The Air Force’s theater airlift force dedicates much of its capability to the Army, which needs the airplanes to move soldiers or drop paratroops and to haul lighter vehicles and all the gear and consumables necessary for quick movement in the war zone. Army Gen. H. Norman Schwarzkopf’s famous “left hook” maneuver in the Gulf War was made possible in large part by C-130s shuttling troops from initial garrisons to their invasion start points.
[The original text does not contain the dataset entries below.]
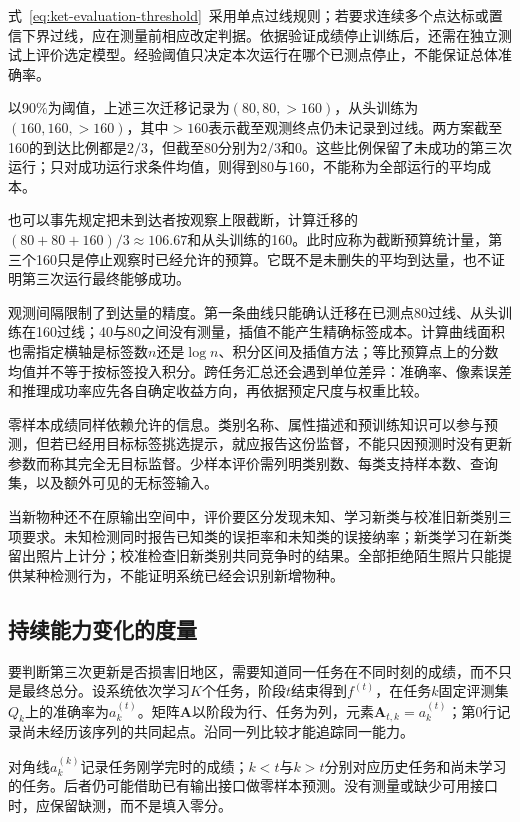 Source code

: 式~\eqref{eq:ket-evaluation-threshold}~采用单点过线规则；若要求连续多个点达标或置信下界过线，应在测量前相应改定判据。依据验证成绩停止训练后，还需在独立测试上评价选定模型。经验阈值只决定本次运行在哪个已测点停止，不能保证总体准确率。

以90\%为阈值，上述三次迁移记录为$(80,80,>160)$，从头训练为$(160,160,>160)$，其中$>160$表示截至观测终点仍未记录到过线。两方案截至160的到达比例都是$2/3$，但截至80分别为$2/3$和0。这些比例保留了未成功的第三次运行；只对成功运行求条件均值，则得到80与160，不能称为全部运行的平均成本。

也可以事先规定把未到达者按观察上限截断，计算迁移的$(80+80+160)/3\approx106.67$和从头训练的160。此时应称为截断预算统计量，第三个160只是停止观察时已经允许的预算。它既不是未删失的平均到达量，也不证明第三次运行最终能够成功。

观测间隔限制了到达量的精度。第一条曲线只能确认迁移在已测点80过线、从头训练在160过线；40与80之间没有测量，插值不能产生精确标签成本。计算曲线面积也需指定横轴是标签数$n$还是$\log n$、积分区间及插值方法；等比预算点上的分数均值并不等于按标签投入积分。跨任务汇总还会遇到单位差异：准确率、像素误差和推理成功率应先各自确定收益方向，再依据预定尺度与权重比较。

零样本成绩同样依赖允许的信息。类别名称、属性描述和预训练知识可以参与预测，但若已经用目标标签挑选提示，就应报告这份监督，不能只因预测时没有更新参数而称其完全无目标监督。少样本评价需列明类别数、每类支持样本数、查询集，以及额外可见的无标签输入。

当新物种还不在原输出空间中，评价要区分发现未知、学习新类与校准旧新类别三项要求。未知检测同时报告已知类的误拒率和未知类的误接纳率；新类学习在新类留出照片上计分；校准检查旧新类别共同竞争时的结果。全部拒绝陌生照片只能提供某种检测行为，不能证明系统已经会识别新增物种。

\subsection{持续能力变化的度量}
\label{sec:ket-evaluation-continuous}

要判断第三次更新是否损害旧地区，需要知道同一任务在不同时刻的成绩，而不只是最终总分。设系统依次学习$K$个任务，阶段$t$结束得到$f^{(t)}$，在任务$k$固定评测集$Q_k$上的准确率为$a_k^{(t)}$。矩阵$\bm A$以阶段为行、任务为列，元素$\bm A_{t,k}=a_k^{(t)}$；第0行记录尚未经历该序列的共同起点。沿同一列比较才能追踪同一能力。

对角线$a_k^{(k)}$记录任务刚学完时的成绩；$k<t$与$k>t$分别对应历史任务和尚未学习的任务。后者仍可能借助已有输出接口做零样本预测。没有测量或缺少可用接口时，应保留缺测，而不是填入零分。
These were, often as not, roads or mere dirt landing strips.

“I sometimes think we speak ‘Army’ better than we speak ‘Air Force,’ ” one C-130 veteran observed. “We have to know how to talk to those guys so we can understand what they need from us.”

The main example of the C-130-and-Army cooperation can be seen at Pope AFB, N.C., where Air Force units constantly provide airplanes to train the paratroopers at the Army’s nearby Ft. Bragg.

During the Gulf War, theater lift forces not only brought items to forward areas but also carried back many things–broken airplane parts, sick and injured troops, and, of course, the mail. During the Gulf War, a common load item was helicopter rotor blades; blowing desert sand tended to delaminate their edges, and the Army ran through new rotors for their forward-based attack, scout, and utility helicopters at a high rate.

Wartime theater airlift is the primary mission of the “slick” C-130, meaning the cargo version. Airplanes are “chopped” to the Joint Task Force commander in the event of war. In turn, the JTF commander’s air boss–the role filled by then-Lt. Gen. Charles A. Horner in the Gulf War–gives the C-130s their orders.

“We never belong to AMC during a war,” a C-130 programmer noted. In situations such as Southern Watch, where there is no fighting but hostilities are always imminent, deployed slicks belong to the theater commander in chief.

Busy Crews

Like their fighter counterparts, C-130 crews are busy, and every effort is being made to share the burden with considerable Air National Guard and Air Force Reserve Command capability in theater lift. Some Guard and Reserve units, which have a higher percentage of “full-time” participants, may volunteer for such deployments. Other units, where the number of full-time participants is not so large, will not be called for such duty unless certain certifications are made by the President that the nation is indeed at war or imminently going to war.

In Bosnian operations, which alone could consume all the capacity of USAFE’s C-130 squadrons, stateside units are rotated into the theater for deployments of about 45 to 65 days and during that time are chopped to USAFE.

Such assignments, based as they are on volunteerism, are planned well in advance.

“We practice this on a regular basis,” a C-130 pilot noted. “We can get out of town in 24 to 48 hours, depending on the warning time.”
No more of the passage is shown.